Problem to solve: The entries below should be written out again exactly as they stand.

Supplied entries:

==================================================

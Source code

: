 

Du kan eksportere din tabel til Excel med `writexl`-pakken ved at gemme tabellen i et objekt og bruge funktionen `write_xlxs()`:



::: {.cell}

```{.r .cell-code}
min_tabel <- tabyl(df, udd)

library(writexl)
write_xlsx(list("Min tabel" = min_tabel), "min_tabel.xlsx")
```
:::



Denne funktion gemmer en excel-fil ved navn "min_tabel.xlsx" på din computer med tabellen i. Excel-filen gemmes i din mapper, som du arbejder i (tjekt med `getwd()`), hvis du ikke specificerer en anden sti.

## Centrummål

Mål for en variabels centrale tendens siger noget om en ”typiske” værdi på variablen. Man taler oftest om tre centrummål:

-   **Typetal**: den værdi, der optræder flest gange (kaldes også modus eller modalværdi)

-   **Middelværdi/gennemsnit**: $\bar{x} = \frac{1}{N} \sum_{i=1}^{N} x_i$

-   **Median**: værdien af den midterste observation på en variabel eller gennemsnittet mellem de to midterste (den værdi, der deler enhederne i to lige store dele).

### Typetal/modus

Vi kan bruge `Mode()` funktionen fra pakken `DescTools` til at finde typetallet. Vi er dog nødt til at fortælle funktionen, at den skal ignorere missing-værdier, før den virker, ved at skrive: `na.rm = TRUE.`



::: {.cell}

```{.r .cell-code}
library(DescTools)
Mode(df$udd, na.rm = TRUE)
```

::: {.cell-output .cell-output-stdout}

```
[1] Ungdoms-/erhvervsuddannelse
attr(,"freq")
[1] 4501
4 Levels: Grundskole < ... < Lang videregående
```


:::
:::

==================================================

Answer for this exercise:
Source code

: 

Du kan eksportere din tabel til Excel med `writexl`-pakken ved at gemme tabellen i et objekt og bruge funktionen `write_xlxs()`:



::: {.cell}

```{.r .cell-code}
min_tabel <- tabyl(df, udd)

library(writexl)
write_xlsx(list("Min tabel" = min_tabel), "min_tabel.xlsx")
```
:::



Denne funktion gemmer en excel-fil ved navn "min_tabel.xlsx" på din computer med tabellen i. Excel-filen gemmes i din mapper, som du arbejder i (tjekt med `getwd()`), hvis du ikke specificerer en anden sti.

## Centrummål

Mål for en variabels centrale tendens siger noget om en ”typiske” værdi på variablen. Man taler oftest om tre centrummål:

-   **Typetal**: den værdi, der optræder flest gange (kaldes også modus eller modalværdi)

-   **Middelværdi/gennemsnit**: $\bar{x} = \frac{1}{N} \sum_{i=1}^{N} x_i$

-   **Median**: værdien af den midterste observation på en variabel eller gennemsnittet mellem de to midterste (den værdi, der deler enhederne i to lige store dele).

### Typetal/modus

Vi kan bruge `Mode()` funktionen fra pakken `DescTools` til at finde typetallet. Vi er dog nødt til at fortælle funktionen, at den skal ignorere missing-værdier, før den virker, ved at skrive: `na.rm = TRUE.`



::: {.cell}

```{.r .cell-code}
library(DescTools)
Mode(df$udd, na.rm = TRUE)
```

::: {.cell-output .cell-output-stdout}

```
[1] Ungdoms-/erhvervsuddannelse
attr(,"freq")
[1] 4501
4 Levels: Grundskole < ... < Lang videregående
```


:::
:::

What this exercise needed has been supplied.